ASYLUM SEEKERS, MANUS ISLAND, NAURI, OFFSHORE PROCESSING, TEMPORARY PROTECTION VISAS

That the government's revamped Pacific Solution always risked being both less effective and more brutal than the Malaysian policy overturned by an unusual combination of the High Court, refugee advocates, the Greens and the Coalition was apparent from the moment the Houston panel presented its report. So far, that's exactly how it's panned out.

The government doesn't, however, have a political problem arising from the cruelty of its Nauru and Manus Island facilities, whatever the constant criticism from the Left (especially the meaningless, irrelevant and inaccurate claim that we are not meeting our treaty obligations) or on social media. As an issue of importance to voters, asylum seekers has actually diminished in the last five months, Essential Media found this week.
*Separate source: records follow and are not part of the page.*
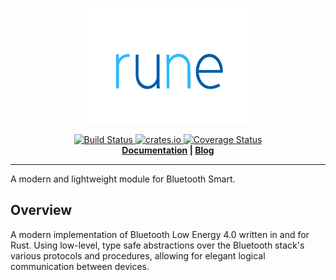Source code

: <p align="center">
  <img src="info/logo.jpg" height="55%" width="55%">
</p>
<p align="center">
  <a href="https://travis-ci.org/pyroar/bluetooth">
    <img src="https://img.shields.io/travis/rust-lang/rust.svg?style=flat-square" alt="Build Status">
  </a>
  <a href="https://crates.io/crates/bluetooth">
    <img src="http://meritbadge.herokuapp.com/bluetooth" alt="crates.io">
  </a>
  <a href="https://coveralls.io/github/pyroar/bluetooth?branch=master">
    <img src="https://coveralls.io/repos/pyroar/bluetooth/badge.svg?branch=master&service=github" alt="Coverage Status">
  </a>
  <br>
  <strong><a href="http://rune.github.io/">Documentation</a> | <a href="http://rune.github.io/blog">Blog</a></strong>
</p>

---

A modern and lightweight module for Bluetooth Smart.

## Overview

A modern implementation of Bluetooth Low Energy 4.0 written in and for Rust. Using low-level, type safe abstractions over the Bluetooth stack's various protocols and procedures, allowing for elegant logical communication between devices.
Indeed, there may be many voters who are only too happy to hear that asylum seekers are suffering from poor conditions on Nauru.

Moreover, whatever the government might say, it is in its interests for the media to detail how bad things are there, in the hope that a deterrent message reaches would be asylum seekers via relatives and communities in Australia. Complaining that conditions on Nauru are cruel misses the point: they are supposed to be cruel, sufficiently cruel that they will deter people from trying to come here by boat.
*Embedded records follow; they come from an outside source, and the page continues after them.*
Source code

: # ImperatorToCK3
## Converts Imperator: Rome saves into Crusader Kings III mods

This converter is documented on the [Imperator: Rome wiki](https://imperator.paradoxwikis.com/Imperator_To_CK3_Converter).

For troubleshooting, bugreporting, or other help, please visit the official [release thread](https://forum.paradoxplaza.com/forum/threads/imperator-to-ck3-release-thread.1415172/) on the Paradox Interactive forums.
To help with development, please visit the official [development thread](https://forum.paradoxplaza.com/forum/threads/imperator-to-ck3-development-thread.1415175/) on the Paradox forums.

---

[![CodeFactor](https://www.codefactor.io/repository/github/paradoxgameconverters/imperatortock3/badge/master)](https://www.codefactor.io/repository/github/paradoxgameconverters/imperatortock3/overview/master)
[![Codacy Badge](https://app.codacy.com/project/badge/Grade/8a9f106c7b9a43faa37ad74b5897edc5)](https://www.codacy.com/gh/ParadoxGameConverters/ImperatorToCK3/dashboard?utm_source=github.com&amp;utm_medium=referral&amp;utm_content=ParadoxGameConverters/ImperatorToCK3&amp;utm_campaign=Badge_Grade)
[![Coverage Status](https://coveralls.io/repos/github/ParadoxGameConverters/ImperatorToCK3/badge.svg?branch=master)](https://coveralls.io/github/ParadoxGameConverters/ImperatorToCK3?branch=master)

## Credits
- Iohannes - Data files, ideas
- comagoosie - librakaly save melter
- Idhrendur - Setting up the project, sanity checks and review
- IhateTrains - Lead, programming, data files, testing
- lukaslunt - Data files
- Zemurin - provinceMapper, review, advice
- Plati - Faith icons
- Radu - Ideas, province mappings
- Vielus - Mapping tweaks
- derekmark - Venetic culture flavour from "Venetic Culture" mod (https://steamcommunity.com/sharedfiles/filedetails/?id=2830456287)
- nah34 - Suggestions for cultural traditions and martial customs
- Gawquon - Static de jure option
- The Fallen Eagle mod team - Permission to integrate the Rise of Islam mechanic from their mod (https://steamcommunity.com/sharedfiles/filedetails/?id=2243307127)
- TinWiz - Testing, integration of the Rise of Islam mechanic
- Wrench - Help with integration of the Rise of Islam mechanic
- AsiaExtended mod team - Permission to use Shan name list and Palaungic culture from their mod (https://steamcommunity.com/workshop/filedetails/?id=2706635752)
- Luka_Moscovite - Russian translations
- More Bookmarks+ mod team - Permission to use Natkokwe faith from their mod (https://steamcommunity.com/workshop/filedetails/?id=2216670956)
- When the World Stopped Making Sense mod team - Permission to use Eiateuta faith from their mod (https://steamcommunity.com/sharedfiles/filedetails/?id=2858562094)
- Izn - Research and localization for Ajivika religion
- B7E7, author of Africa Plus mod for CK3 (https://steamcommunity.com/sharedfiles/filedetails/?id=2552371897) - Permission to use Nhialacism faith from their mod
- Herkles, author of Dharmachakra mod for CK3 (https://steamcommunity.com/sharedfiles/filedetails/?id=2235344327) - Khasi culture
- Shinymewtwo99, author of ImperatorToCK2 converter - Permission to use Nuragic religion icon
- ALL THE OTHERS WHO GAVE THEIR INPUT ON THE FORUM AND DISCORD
Whether that holds once an asylum seeker takes their own life, as may well be the case the longer they remain in a state of uncertainty on Nauru, is something we hopefully never learn.

But the government's admission yesterday that it had, in effect, been overwhelmed by people smugglers and would be resurrecting a form of Temporary Protection Visa for those people it wasn't able to (yet) fit onto Nauru or Manus Island resets the political problem. We now have virtual offshore processing. Whatever the deterrent effects, dumping asylum seekers on Nauru and in PNG had the political value of exporting the problem. Out of sight, out of mind. That's no longer the case.

Nonetheless, the government could not have done anything else. It is locked into the policy. It has no alternatives: its own, preferred Malaysian Solution, which would have been both more effective and less inhumane, has been wrecked (the Greens should dwell on that as they whip themselves into a frenzy over the current policy); the Coalition's policy is no different, except for the weird fantasy of turning back the boats, which Tony Abbott can't even bring himself to broach with the Indonesian president, and the only plan coming from the Left (and some on the libertarian Right) is to essentially throw open Australia's borders via a processing centre in Indonesia.

The only successful part of the government's policy has been returning hundreds of illegal immigrants from Sri Lanka, who despite a campaign by some to portray them as victims of a brutal victor in the civil war in that country, have no claims to asylum.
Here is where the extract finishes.